Oil Rebounds as Iraq Backs Deeper Cuts Ahead of OPEC Meeting

Oil rebounded from the biggest weekly loss since October as Iraq defied expectations by saying OPEC+ will consider deeper output cuts at its meeting this week, and China’s economy showed signs of improvement.

Futures surged as much as 2.7% in New York after plunging 5.1% on Friday. Last week, there were indications OPEC+ wouldn’t make steeper supply reductions. However, Iraq’s Oil Minister Thamir Ghadhban told reporters on Sunday there could be an additional cut of about 400,000 barrels a day.
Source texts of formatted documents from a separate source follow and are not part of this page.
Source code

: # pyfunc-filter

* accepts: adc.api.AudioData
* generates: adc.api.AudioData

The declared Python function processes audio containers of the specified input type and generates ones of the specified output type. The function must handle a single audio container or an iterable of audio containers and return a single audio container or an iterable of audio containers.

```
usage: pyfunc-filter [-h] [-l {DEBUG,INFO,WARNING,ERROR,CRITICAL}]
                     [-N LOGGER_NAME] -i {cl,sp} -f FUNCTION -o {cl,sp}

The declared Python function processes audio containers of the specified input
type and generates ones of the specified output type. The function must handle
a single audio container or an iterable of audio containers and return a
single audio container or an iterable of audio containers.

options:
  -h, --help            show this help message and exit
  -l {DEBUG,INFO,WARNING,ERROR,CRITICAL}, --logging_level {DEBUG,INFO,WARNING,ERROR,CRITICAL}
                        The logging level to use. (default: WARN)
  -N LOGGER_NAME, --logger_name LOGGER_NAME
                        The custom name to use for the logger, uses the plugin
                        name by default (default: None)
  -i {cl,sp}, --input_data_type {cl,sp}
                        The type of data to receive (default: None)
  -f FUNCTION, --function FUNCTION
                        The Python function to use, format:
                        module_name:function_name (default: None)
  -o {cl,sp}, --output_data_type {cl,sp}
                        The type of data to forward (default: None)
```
A gauge of China’s manufacturing sector jumped unexpectedly in November, suggesting a recovery in activity.

Oil capped a second monthly gain in November on signs Beijing and Washington are close to an initial trade deal, even after the U.S. passed legislation expressing support for Hong Kong protesters. Talks between the Organization of Petroleum Exporting Countries and its allies in Vienna are expected to focus on improving the implementation of cuts by nations such as Iraq, which has consistently flouted their targets, as Saudi Arabia indicates it’s no longer willing to compensate for the laggards.

“We consider additional cuts unlikely but a rollover of the current agreement until September or December 2020, with an additional focus on compliance,” analysts at consultant JBC Energy wrote in a report. “Anything on top of that would send a bullish signal, while an extension of only three additional months until June could seem bearish.”

West Texas Intermediate for January delivery rose $1.39 to $56.56 a barrel on the New York Mercantile Exchange as of 10:03 a.m. London time. Brent for February settlement advanced $1.36 to $61.85 a barrel on London’s ICE Futures Europe Exchange. The global benchmark crude traded at a $5.39 premium to WTI for the same month.

Contrary to the comments from Iraq’s oil minister, OPEC+ has sent signals that it’ll stick with existing output cuts. Even if the group doesn’t need to go beyond its existing curbs, data suggest it will at least need to prolong the supply deal past its current end-March expiry.